Ignacio Dotti
- Born: Ignacio Francisco Dotti Uria 18 August 1994 (age 31) Montevideo, Uruguay
- Height: 6 ft 3 in (1.91 m)
- Weight: 244 lb (17 st 6 lb; 111 kg)

Rugby union career
- Position: Lock
- Current team: New Orleans Gold

Amateur team(s)
- Years: Team / Apps / (Points)
- 2013−2018: Los Cuervos

Senior career
- Years: Team / Apps / (Points)
- 2019–: New Orleans Gold / 16 / (15)
- Correct as of 18 August 2019

International career
- Years: Team / Apps / (Points)
- 2014: Uruguay Under 20 / 4 / (10)
- 2015–: Uruguay / 59 / (20)
- Correct as of 9 September 2023

= Ignacio Dotti =

Uruguayan rugby union player

Ignacio Francisco Dotti Uria (born 18 August 1994) is a Uruguayan rugby player for New Orleans Gold in Major League Rugby (MLR), the highest level of American rugby. His primary position is lock.
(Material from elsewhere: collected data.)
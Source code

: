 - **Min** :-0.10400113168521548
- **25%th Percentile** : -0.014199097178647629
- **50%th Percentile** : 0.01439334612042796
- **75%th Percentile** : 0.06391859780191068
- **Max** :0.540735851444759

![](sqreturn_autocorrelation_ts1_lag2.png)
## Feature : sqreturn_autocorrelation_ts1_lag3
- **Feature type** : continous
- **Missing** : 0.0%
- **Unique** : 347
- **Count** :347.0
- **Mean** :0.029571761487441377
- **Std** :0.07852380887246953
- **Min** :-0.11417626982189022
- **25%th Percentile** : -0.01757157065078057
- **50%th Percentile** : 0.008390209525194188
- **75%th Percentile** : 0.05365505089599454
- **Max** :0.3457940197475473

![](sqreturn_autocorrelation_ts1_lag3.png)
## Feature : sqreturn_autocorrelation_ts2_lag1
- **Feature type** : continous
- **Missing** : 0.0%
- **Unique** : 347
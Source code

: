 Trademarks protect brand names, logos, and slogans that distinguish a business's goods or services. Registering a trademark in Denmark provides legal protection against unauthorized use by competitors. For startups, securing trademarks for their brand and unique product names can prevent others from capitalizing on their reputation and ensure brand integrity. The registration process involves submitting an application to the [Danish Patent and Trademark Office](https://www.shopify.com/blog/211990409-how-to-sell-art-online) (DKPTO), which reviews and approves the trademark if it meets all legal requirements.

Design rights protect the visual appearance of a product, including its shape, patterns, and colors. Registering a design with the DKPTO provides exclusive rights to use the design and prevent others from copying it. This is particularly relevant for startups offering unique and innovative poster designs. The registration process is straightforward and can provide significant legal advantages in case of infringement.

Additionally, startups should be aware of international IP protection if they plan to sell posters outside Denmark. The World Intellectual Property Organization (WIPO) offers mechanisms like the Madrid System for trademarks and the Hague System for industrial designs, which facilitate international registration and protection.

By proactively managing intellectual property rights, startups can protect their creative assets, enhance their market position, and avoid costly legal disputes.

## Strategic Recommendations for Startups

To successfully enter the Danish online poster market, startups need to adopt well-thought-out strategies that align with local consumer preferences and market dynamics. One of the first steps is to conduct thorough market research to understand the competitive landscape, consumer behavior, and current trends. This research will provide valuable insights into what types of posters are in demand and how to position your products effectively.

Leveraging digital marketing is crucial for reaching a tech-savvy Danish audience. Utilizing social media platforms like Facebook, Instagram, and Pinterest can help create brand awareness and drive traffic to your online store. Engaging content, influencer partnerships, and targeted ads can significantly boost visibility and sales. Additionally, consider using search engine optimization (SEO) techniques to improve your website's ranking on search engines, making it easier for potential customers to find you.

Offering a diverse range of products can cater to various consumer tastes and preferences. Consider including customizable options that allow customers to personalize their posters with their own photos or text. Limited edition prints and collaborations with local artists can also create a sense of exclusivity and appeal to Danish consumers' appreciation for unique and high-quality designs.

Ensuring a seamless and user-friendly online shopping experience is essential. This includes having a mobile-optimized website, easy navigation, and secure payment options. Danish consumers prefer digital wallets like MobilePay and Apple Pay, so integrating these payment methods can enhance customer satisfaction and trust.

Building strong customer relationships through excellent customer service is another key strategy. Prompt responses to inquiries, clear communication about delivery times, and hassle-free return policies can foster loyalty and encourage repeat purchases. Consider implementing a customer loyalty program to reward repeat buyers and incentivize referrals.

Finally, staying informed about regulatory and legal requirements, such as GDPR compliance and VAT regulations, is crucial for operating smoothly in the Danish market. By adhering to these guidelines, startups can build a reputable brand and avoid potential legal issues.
He made his international debut for in 2015 and was named in the 2019 Rugby World Cup squad.

==Personal==
Dotti attended Ivy Thomas Memorial School and then Universidad ORT.

==Career==
Dotti made his international debut for Uruguay on 11 April 2015, in a South American Championship game against Paraguay.

In October 2018, Dotti signed for New Orleans Gold to play in the second season of Major League Rugby. He played 13 times for the Gold in the season. On 25 August 2019 it was announced he had signed a 1-year extension for he Gold.

He was selected for Uruguay's 31 man squad for the 2019 Rugby World Cup on 30 August 2019.